Most athletes are very familiar with the muscle fatigue that can come after hard exercise.
Over time, the buildup of muscle fatigue may affect athletic performance, as well as increase the time needed for recovery between bouts of exercise. This can be debilitating and frustrating for professional athletes, those who exercise regularly, and even the “weekend warriors” who may only engage in exercise once a week or less.
What if there was a simple, effective method not only to treat muscles after exercise, but also beforehand, to prevent excessive buildup of serum lactate and creatine kinase (CK), which lead to muscle fatigue?
A randomized trial, published in the February 2014 issue of Photomedicine and Laser Surgery, found that low level laser therapy might be the solution to treating debilitating muscle fatigue in athletes.
In this trial, a group of 27 male athletes were divided into three groups—placebo, pre-fatigue, and post-fatigue—to determine the effects of low level laser therapy (830 nm) on skeletal muscle fatigue before and after exercise.

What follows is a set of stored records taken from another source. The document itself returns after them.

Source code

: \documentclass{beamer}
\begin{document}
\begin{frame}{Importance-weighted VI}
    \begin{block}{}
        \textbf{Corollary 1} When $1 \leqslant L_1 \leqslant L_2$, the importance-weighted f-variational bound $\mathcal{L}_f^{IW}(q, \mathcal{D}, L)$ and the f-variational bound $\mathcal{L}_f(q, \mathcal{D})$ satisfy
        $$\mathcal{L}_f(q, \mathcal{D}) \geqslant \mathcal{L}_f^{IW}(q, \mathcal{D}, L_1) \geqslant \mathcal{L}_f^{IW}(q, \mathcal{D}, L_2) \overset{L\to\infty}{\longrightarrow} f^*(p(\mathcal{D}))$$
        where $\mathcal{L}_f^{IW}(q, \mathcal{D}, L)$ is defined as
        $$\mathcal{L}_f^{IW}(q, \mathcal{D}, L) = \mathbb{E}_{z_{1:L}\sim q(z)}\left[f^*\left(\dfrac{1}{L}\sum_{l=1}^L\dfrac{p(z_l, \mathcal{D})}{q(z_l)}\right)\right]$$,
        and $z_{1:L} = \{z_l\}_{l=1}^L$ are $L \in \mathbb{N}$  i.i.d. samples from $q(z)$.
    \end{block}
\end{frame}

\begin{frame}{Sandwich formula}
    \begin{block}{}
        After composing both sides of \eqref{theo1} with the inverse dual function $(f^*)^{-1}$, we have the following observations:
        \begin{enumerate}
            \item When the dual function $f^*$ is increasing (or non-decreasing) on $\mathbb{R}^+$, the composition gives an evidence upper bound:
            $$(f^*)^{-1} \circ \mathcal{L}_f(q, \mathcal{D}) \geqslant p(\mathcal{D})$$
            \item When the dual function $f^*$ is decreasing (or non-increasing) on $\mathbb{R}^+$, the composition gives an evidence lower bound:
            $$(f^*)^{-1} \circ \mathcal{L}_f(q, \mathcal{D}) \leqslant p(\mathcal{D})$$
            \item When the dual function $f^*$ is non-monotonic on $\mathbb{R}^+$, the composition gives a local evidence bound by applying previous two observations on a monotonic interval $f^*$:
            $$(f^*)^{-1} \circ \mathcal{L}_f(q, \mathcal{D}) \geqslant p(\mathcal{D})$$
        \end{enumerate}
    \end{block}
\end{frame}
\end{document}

The experiment was performed in two sessions that were a week apart. The subjects did two sessions of stretching, followed by blood collection to determine the amount of serum lactate and CK in the muscles before and after quadriceps muscle fatigue induced by leg lifts.
An infrared laser device was used on the femoral quadriceps at 70 seconds per leg. The researchers measured the number of repetitions and time until muscle fatigue as primary outcomes. Serum lactate (before and five, 10, and 15 minutes after exercise) and CK levels (before and five minutes after exercise) were secondary outcomes.
The number of leg lift repetitions and time until muscle fatigue were similar for all three groups. However, those athletes who received post-fatigue laser treatment had significantly lower serum lactate concentration than those who received the placebo treatment. Furthermore, serum lactate levels also significantly decreased within the post-fatigue group over time. The CK levels were also lower in the post-fatigue group.
The researchers concluded: “Laser application either before or after fatigue reduced the post-fatigue concentrations of serum lactate and CK. The results were more pronounced in the post-fatigue laser group.”
Based on this research, it would appear that low level laser therapy can be a valuable addition to any chiropractor’s treatment regimen to reduce muscle fatigue for those patients who regularly exercise or participate in sports.
Dos Reis FA, da Silva BA, Laraia EM, de Melo RM, et al. Effects of pre- or post-exercise low-level laser therapy (830 nm) on skeletal muscle fatigue and biochemical markers of recovery in humans: double-blind placebo-controlled trial. Photomed Laser Surg. 2014;32(2):106–112.